Open richardboehme opened 1 year ago

richardboehme commented 1 year ago

Describe the bug According to the documentation of the configuration option "Spectral: Ruleset File" the default ruleset file "is a .spectral.yml/.spectral.json in the same folder as the document being validated". However, this does not work. The ruleset file is only recognized if it is in the workspace root.

This is impractical for having documentation in subfolders, because it requires the ruleset file to be in the root directory of the workspace.

To Reproduce

  1. Given any specification document in a subdirectory that does not match some rule.
  2. Add .spectral.yml in this subdirectory and turn off the conflicting rule.
  3. The conflicting rule is still validated against.

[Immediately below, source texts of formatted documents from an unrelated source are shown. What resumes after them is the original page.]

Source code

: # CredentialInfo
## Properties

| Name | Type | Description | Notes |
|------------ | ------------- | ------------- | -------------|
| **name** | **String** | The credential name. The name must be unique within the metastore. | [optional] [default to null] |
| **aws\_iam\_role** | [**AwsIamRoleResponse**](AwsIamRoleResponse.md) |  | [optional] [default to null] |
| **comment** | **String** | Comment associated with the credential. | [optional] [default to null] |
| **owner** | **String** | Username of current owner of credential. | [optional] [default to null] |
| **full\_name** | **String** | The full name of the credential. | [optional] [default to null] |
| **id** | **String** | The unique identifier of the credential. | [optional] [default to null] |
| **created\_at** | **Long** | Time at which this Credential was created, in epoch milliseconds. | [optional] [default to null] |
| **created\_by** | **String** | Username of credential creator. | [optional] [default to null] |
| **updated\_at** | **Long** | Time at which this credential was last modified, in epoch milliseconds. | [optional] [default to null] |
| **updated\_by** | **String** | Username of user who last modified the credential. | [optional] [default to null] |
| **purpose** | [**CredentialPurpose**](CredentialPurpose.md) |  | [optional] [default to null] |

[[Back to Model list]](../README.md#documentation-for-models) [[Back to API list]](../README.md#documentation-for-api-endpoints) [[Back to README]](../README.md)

Expected behavior The extension should behave as documented. The ruleset file should be looked up from the directory the document is in. Alternatively, the documentation of the "Spectral: Ruleset File" should be adjusted.

Environment:

Additional context To not break existing setups, both directories could be used to find a ruleset configuration file. This would be a new feature though.

DawMatt commented 1 year ago

I've encountered this exact same issue. To test this I created a .spectral.yml file in my API folder with the following content:

rules:
  openapi-v3-info-contact:
    description: Ensures that all APIs have contact information.
    message: API must have a contact information available.
    given: $.info
    severity: error
    recommended: true
    type: style
    formats:
      - oas3
    then:
      field: contact
      function: truthy

Even though I only have a single rule configured the extension reports a number of additional opinionated rules in addition to any parser issues spectral always detects.

If I instead either move the .spectral.yml file to the workspace root folder, or use the Spectral CLI to do the linting within the folder containing the API file, the single spectral rule will be detected (along with any parser issues).

VS Code's support for multi-root workspaces seems to be the only workaround for the impracticality issue @richardboehme mentions above of having a single spectral configuration file at the workspace level. But using multi-root workspaces this way is trading one form of impracticality (single config file for all documentation subfolders) for another (creating a new workspace root for each documentation subfolder). Either approach seems suboptimal.